Rule 5160-12-01 | Home health services: provision requirements, coverage and service specification.
(A) "Home health services" includes home health nursing, home health aide services and skilled therapies.
(B) Home health services are reimbursable only if a qualifying treating physician, advance practice nurse or physician assistant certifying the need for home health services documents that he or she had a face-to-face encounter with the individual within ninety days prior to the start of care date, or within thirty days following the start of care date. To be a qualifying treating physician, the physician will be a doctor of medicine or osteopathy legally authorized to practice medicine and surgery as authorized under Chapter 4731. of the Revised Code. Advanced practice registered nurses in accordance with rule 5160-4-04 of the Administrative Code or a physician assistant in accordance with rule 5160-4-03 of the Administrative Code have the authority to conduct the face-to-face encounter. The face-to-face encounter with the individual will occur independent of any provision of home health services to the individual. The face-to-face encounter may be completed using telehealth. The face-to-face encounter will be documented as follows:
(1) For home health services unrelated to an inpatient hospital stay, the face-to-face encounter will be documented by the qualifying treating physician, advance practice nurse or physician assistant using:
(a) The ODM 07137 "Certificate of Medical Necessity for Home Health Services and Private Duty Nursing Services" (rev. 2/2016) or
(b) The individual's plan of care if all of the data elements specified for home health services unrelated to an inpatient hospital stay on the ODM 07137 are included and the plan of care contains the signature, credentials and the date of the signature of the qualifying treating physician, advance practice nurse or physician assistant.
(2) For post hospital home health services, the face-to-face encounter will be documented by the clinician using the ODM 07137.
(3) For an individual dually eligible for medicare and medicaid, the face-to-face encounter will be documented by the treating clinician using the ODM 07137 if supporting documents are attached, or using the individual's plan of care pursuant to paragraph (B)(1)(b) of this rule when the face-to-face encounter date for medicare home health services falls within ninety days prior to the medicaid home health services start of care date, or within thirty days following the medicaid start of care date.

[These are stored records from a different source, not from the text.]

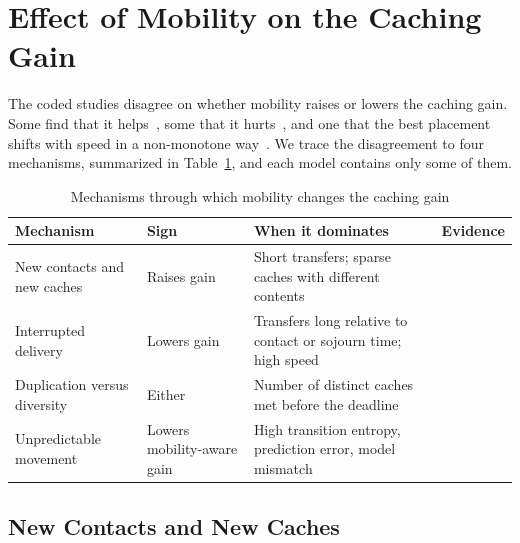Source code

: 
\section{Effect of Mobility on the Caching Gain}
\label{sec:effect}

The coded studies disagree on whether mobility raises or lowers the caching gain. Some find that it helps~\cite{krishnan2017mobility,wang2018exploiting,guan2014mobicacher,alnagar2022mobility}, some that it hurts~\cite{jarray2016mobility,semiari2018caching}, and one that the best placement shifts with speed in a non-monotone way~\cite{wang2017mobility}. We trace the disagreement to four mechanisms, summarized in Table~\ref{tab:mechanisms}, and each model contains only some of them.

\begin{table}[t]
\centering
\caption{Mechanisms through which mobility changes the caching gain}
\label{tab:mechanisms}
\footnotesize
\renewcommand{\arraystretch}{1.2}
\begin{tabular}{llll}
\hline
Mechanism & Sign & When it dominates & Evidence \\
\hline
New contacts and new caches & Raises gain & Short transfers; sparse caches with different contents & \cite{krishnan2017mobility,wang2018exploiting,hosny2016allerton,poularakis2013exploiting} \\
Interrupted delivery & Lowers gain & Transfers long relative to contact or sojourn time; high speed & \cite{jarray2016mobility,semiari2018caching,yu2021mobility,mahmood2019rich} \\
Duplication versus diversity & Either & Number of distinct caches met before the deadline & \cite{wang2017mobility,ozfatura2020mobility} \\
Unpredictable movement & Lowers mobility-aware gain & High transition entropy, prediction error, model mismatch & \cite{ozfatura2020mobility,abani2017proactive,mahmood2019rich} \\
\hline
\end{tabular}
\end{table}

\subsection{New Contacts and New Caches}
\label{subsec:mech-contacts}

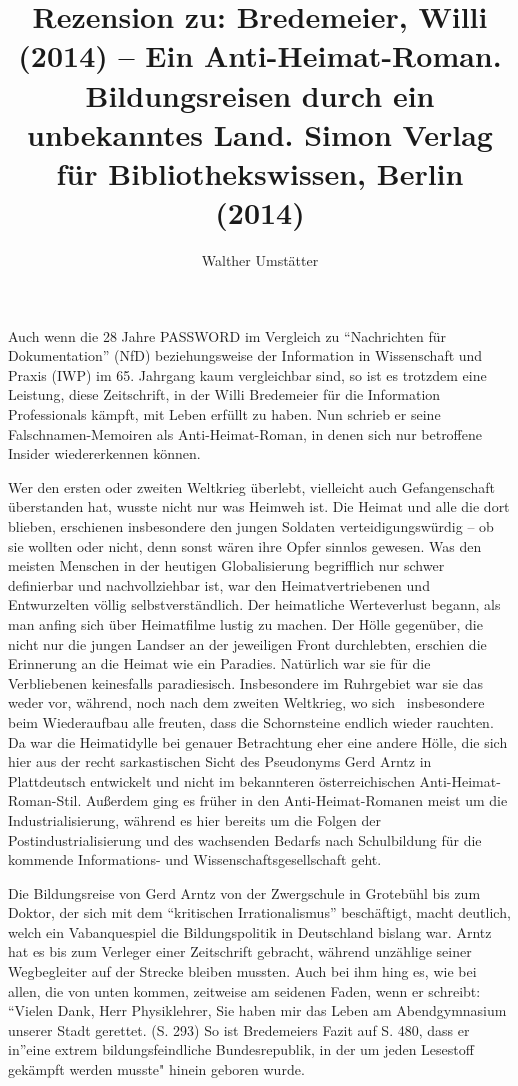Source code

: \documentclass[a4paper,
fontsize=11pt,
oneside,
numbers=noperiodatend,
parskip=half-,
bibliography=totoc,
final
]{scrartcl}
\title{\LARGE{Rezension zu: Bredemeier, Willi (2014) – Ein Anti-Heimat-Roman. Bildungsreisen durch ein unbekanntes Land. Simon Verlag für Bibliothekswissen, Berlin (2014)}} %
\author{Walther Umstätter} %
\date{}
\begin{document}
\maketitle
\thispagestyle{fancyplain} 


Auch wenn die 28 Jahre PASSWORD im Vergleich zu \enquote{Nachrichten für
Dokumentation} (NfD) beziehungsweise der Information in Wissenschaft und
Praxis (IWP) im 65. Jahrgang kaum vergleichbar sind, so ist es trotzdem
eine Leistung, diese Zeitschrift, in der Willi Bredemeier für die
Information Professionals kämpft, mit Leben erfüllt zu haben. Nun
schrieb er seine Falschnamen-Memoiren als Anti-Heimat-Roman, in denen
sich nur betroffene Insider wiedererkennen können.

Wer den ersten oder zweiten Weltkrieg überlebt, vielleicht auch
Gefangenschaft überstanden hat, wusste nicht nur was Heimweh ist. Die
Heimat und alle die dort blieben, erschienen insbesondere den jungen
Soldaten verteidigungswürdig -- ob sie wollten oder nicht, denn sonst
wären ihre Opfer sinnlos gewesen. Was den meisten Menschen in der
heutigen Globalisierung begrifflich nur schwer definierbar und
nachvollziehbar ist, war den Heimatvertriebenen und Entwurzelten völlig
selbstverständlich. Der heimatliche Werteverlust begann, als man anfing
sich über Heimatfilme lustig zu machen. Der Hölle gegenüber, die nicht
nur die jungen Landser an der jeweiligen Front durchlebten, erschien die
Erinnerung an die Heimat wie ein Paradies. Natürlich war sie für die
Verbliebenen keinesfalls paradiesisch. Insbesondere im Ruhrgebiet war
sie das weder vor, während, noch nach dem zweiten Weltkrieg, wo sich~
insbesondere beim Wiederaufbau alle freuten, dass die Schornsteine
endlich wieder rauchten. Da war die Heimatidylle bei genauer Betrachtung
eher eine andere Hölle, die sich hier aus der recht sarkastischen Sicht
des Pseudonyms Gerd Arntz in Plattdeutsch entwickelt und nicht im
bekannteren österreichischen Anti-Heimat-Roman-Stil. Außerdem ging es
früher in den Anti-Heimat-Romanen meist um die Industrialisierung,
während es hier bereits um die Folgen der Postindustrialisierung und des
wachsenden Bedarfs nach Schulbildung für die kommende Informations- und
Wissenschaftsgesellschaft geht.~

Die Bildungsreise von Gerd Arntz von der Zwergschule in Grotebühl bis
zum Doktor, der sich mit dem \enquote{kritischen Irrationalismus}
beschäftigt, macht deutlich, welch ein Vabanquespiel die Bildungspolitik
in Deutschland bislang war. Arntz hat es bis zum Verleger einer
Zeitschrift gebracht, während unzählige seiner Wegbegleiter auf der
Strecke bleiben mussten. Auch bei ihm hing es, wie bei allen, die von
unten kommen, zeitweise am seidenen Faden, wenn er schreibt:
\enquote{Vielen Dank, Herr Physiklehrer, Sie haben mir das Leben am
Abendgymnasium unserer Stadt gerettet. (S. 293) So ist Bredemeiers Fazit
auf S. 480, dass er in}eine extrem bildungsfeindliche Bundesrepublik, in
der um jeden Lesestoff gekämpft werden musste" hinein geboren wurde.~
\end{document}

(C) Home health services are covered only if provided on a part-time or intermittent basis, which means:
(1) No more than a combined total of eight hours per day of home health nursing, home health aide, and skilled therapies except as specified in paragraph (H) of this rule;
(2) No more than a combined total of fourteen hours per week of home health nursing and home health aide services except as specified in paragraphs (D) and (H) of this rule or as prior authorized by ODM or its designee; and
(3) Visits are not more than four hours. Nursing visits over four hours may qualify for coverage in accordance with rule 5160-12-02 of the Administrative Code.
(D) A combined total of twenty-eight hours per week of home health nursing and home health aide services is available to an individual for up to sixty consecutive days from the date of discharge from an inpatient hospital stay if all of the following are met as certified by the qualifying treating clinician using the ODM 07137:
(1) The individual is discharged from a covered inpatient hospital stay of three or more days, with the discharge date recorded on form ODM 07137. It is considered one inpatient hospital stay when an individual is transferred from one hospital to another hospital, either within the same building or to another location. The sixty days will begin once the individual is discharged to their place of residence or to a nursing facility from the last inpatient stay in an inpatient hospital or inpatient rehabilitation unit of a hospital.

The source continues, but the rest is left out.